Member of the reality-based community of progressive (not anonymous) Massachusetts blogs
I want this to succeed:
Now, a group of movie-loving Lowellians with downtown connections has been meeting quietly in hopes of returning just a little piece of the majesty to the downtown business district by opening an independent movie theater.
During the last several months, the group has studied the rich movie-house history of Lowell, taken road trips to numerous urban movie houses throughout New England, researched the projection and sound equipment needed for a venue, developed capital equipment and operating budgets, drafted the necessary nonprofit legal documents, and toured about 15 potential sites in downtown Lowell.
The current concept is for a downtown site, 2,500 to 4,000 square-feet with 75 to 125 seats. It would show everything — from popular box-office second-run titles to classic and Golden Age movies to award-winning and festival-circuit films to documentaries to midnight screenings of cult favorites — six days and nights per week with periodic film festivals and filmmaker events.
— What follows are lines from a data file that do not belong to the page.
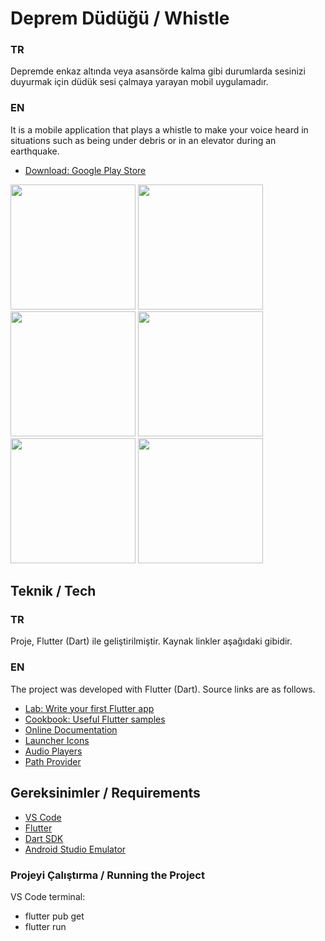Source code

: # Deprem Düdüğü / Whistle

### TR
Depremde enkaz altında veya asansörde kalma gibi durumlarda sesinizi duyurmak için düdük sesi çalmaya yarayan mobil uygulamadır.

### EN
It is a mobile application that plays a whistle to make your voice heard in situations such as being under debris or in an elevator during an earthquake.

- [Download: Google Play Store](https://play.google.com/store/apps/details?id=com.osmankoc.DepremDudugu)

<div class="row">
  <img src="https://play-lh.googleusercontent.com/Oy5Z6hb7Q-IUd83TGTGD8RZlGGacijXCq_k05hlHoBa-a3iNBAa9IsL02xaif_eECYtP=w1536-h722-rw" width="200" />
  <img src="https://play-lh.googleusercontent.com/qaqVvrp1RjcJQtQPoSXQRaFtnvA-uLam1cFvi7yBxnuegt_pX5VnWq2xezVozEq9RxGT=w1536-h722-rw" width="200" />
  <img src="https://play-lh.googleusercontent.com/C5NwNaI2A0dbEmzEkj2SBlx4skTRhK0PF7NnBQN5V7e8GRnTiRQIAbx5UlIIZrCxfw4=w1536-h722-rw" width="200" />
  <img src="https://play-lh.googleusercontent.com/hOzztk7x2yP2dnbInH6cdnsuYwsD4h6Y1il7QytuEKtUzGoMdTmP2Qoptc7_cHT79OVI=w2560-h1440-rw" width="200" />
  <img src="https://play-lh.googleusercontent.com/DzOnbmLFm9Ogc8hdOnz1WwRKFQJF_OVo7t3yrg66k4ybNkxX7Q9kEh5mJfp24gKtOQ=w2560-h1440-rw" width="200" />
  <img src="https://play-lh.googleusercontent.com/ch5ugZOxWeP8v7THZfq-BImUYN06AdE_YOZ_8DtnDxWNo2i_lBktIHYkh8X9YH17tZ8=w2560-h1440-rw" width="200" />
</div>

## Teknik / Tech

### TR
Proje, Flutter (Dart) ile geliştirilmiştir.
Kaynak linkler aşağıdaki gibidir.

### EN
The project was developed with Flutter (Dart).
Source links are as follows.

- [Lab: Write your first Flutter app](https://flutter.dev/docs/get-started/codelab)
- [Cookbook: Useful Flutter samples](https://flutter.dev/docs/cookbook)
- [Online Documentation](https://flutter.dev/docs)
- [Launcher Icons](https://pub.dev/packages/flutter_launcher_icons)
- [Audio Players](https://pub.dev/packages/audioplayers)
- [Path Provider](https://pub.dev/packages/path_provider)

## Gereksinimler / Requirements
- [VS Code](https://code.visualstudio.com)
- [Flutter](https://flutter.dev/docs/get-started/install)
- [Dart SDK](https://dart.dev/get-dart)
- [Android Studio Emulator](https://developer.android.com/studio#downloads)

### Projeyi Çalıştırma / Running the Project

VS Code terminal:
- flutter pub get
- flutter run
“It would be a gathering place for movie lovers of all ages, from students to seniors,” said lawyer Michael Gallagher, who is among those leading the effort. “It would be clean and neat, and have a contemporary feel with first-rate projection and sound equipment.”
I grew up watchng the greats. To this day, my favorite actors are Henry Fonda & Jimmy Stewart. This is not to take away from modern day films. My facebook page longs for the release of the next Peter Jackson movie, The Hobbit. But the classics relied more on actors, than special effects. The scripts were more nuanced, allowing the actors to fill in the difference with facial expressions and body language. These actors studied people. Each scene was a tutorial on the human condition.
Okay, I’m back. They were awesome. We don’t truly appreciate their craft, as much as we should. So, such a theatre would allow for us to reexperience these artists. That would be wonderful.
Further, some films are just fun or quirky. I’d love to take my daughters to see the Talking Heads, Stop Making Sense or the Scorcese film The Last Waltz.
Your taste in cinema may vary. It’s all good. If the folks behind this effort get the formula correct, Lowell will be that much better for it.